Segment Open
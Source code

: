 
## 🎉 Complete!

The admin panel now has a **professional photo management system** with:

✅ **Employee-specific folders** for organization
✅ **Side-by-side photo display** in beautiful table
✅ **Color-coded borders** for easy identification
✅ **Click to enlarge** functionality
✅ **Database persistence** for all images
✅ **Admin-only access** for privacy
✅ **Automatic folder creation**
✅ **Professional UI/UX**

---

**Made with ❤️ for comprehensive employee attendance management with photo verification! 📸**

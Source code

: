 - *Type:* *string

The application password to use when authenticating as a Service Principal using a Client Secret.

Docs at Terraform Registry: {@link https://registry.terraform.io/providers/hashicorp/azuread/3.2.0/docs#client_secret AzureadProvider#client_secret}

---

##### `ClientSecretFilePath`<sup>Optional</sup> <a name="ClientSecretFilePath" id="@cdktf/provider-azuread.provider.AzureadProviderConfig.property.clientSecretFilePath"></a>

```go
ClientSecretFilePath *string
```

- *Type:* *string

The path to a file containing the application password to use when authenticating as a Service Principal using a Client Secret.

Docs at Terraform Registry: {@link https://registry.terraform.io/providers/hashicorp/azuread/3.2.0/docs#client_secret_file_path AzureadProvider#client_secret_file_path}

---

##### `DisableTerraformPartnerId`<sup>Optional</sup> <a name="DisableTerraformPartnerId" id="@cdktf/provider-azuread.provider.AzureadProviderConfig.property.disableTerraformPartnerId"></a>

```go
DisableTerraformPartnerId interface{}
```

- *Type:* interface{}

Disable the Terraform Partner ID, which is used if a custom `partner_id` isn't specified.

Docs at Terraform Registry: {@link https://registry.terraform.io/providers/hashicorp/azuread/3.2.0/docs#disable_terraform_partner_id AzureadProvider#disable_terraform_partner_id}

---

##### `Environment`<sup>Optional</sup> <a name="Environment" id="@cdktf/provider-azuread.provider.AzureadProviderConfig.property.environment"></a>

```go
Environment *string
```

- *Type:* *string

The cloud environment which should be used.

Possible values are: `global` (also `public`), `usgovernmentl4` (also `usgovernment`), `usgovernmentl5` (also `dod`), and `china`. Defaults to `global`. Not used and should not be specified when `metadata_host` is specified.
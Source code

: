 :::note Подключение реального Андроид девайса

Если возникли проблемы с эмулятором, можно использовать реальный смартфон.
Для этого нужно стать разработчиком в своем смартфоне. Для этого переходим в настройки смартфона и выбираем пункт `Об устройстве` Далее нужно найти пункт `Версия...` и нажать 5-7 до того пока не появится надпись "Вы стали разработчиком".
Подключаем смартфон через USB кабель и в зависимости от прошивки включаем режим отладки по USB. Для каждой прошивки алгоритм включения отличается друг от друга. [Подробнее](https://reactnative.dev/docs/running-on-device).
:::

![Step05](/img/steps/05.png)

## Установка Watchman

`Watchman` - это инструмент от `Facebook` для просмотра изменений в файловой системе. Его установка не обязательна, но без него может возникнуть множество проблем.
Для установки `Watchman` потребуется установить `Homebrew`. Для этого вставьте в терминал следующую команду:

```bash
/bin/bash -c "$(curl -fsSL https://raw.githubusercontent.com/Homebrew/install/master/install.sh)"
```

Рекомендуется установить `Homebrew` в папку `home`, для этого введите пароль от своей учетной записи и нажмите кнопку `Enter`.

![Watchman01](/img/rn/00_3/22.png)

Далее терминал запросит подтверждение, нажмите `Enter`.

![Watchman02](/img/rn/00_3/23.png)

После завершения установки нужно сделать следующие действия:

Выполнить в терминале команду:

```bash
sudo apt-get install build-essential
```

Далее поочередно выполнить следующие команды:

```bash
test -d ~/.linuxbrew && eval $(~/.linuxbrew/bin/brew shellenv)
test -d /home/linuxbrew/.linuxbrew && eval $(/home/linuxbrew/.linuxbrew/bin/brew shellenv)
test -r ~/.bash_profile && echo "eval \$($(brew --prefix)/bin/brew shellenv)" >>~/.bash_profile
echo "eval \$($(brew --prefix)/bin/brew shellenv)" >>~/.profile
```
Segment Closed
## What is being asked
Filter the records down to the lines that contain the string "cdktf", and copy those lines.

## Task answer
##### `ClientSecretFilePath`<sup>Optional</sup> <a name="ClientSecretFilePath" id="@cdktf/provider-azuread.provider.AzureadProviderConfig.property.clientSecretFilePath"></a>
##### `DisableTerraformPartnerId`<sup>Optional</sup> <a name="DisableTerraformPartnerId" id="@cdktf/provider-azuread.provider.AzureadProviderConfig.property.disableTerraformPartnerId"></a>
##### `Environment`<sup>Optional</sup> <a name="Environment" id="@cdktf/provider-azuread.provider.AzureadProviderConfig.property.environment"></a>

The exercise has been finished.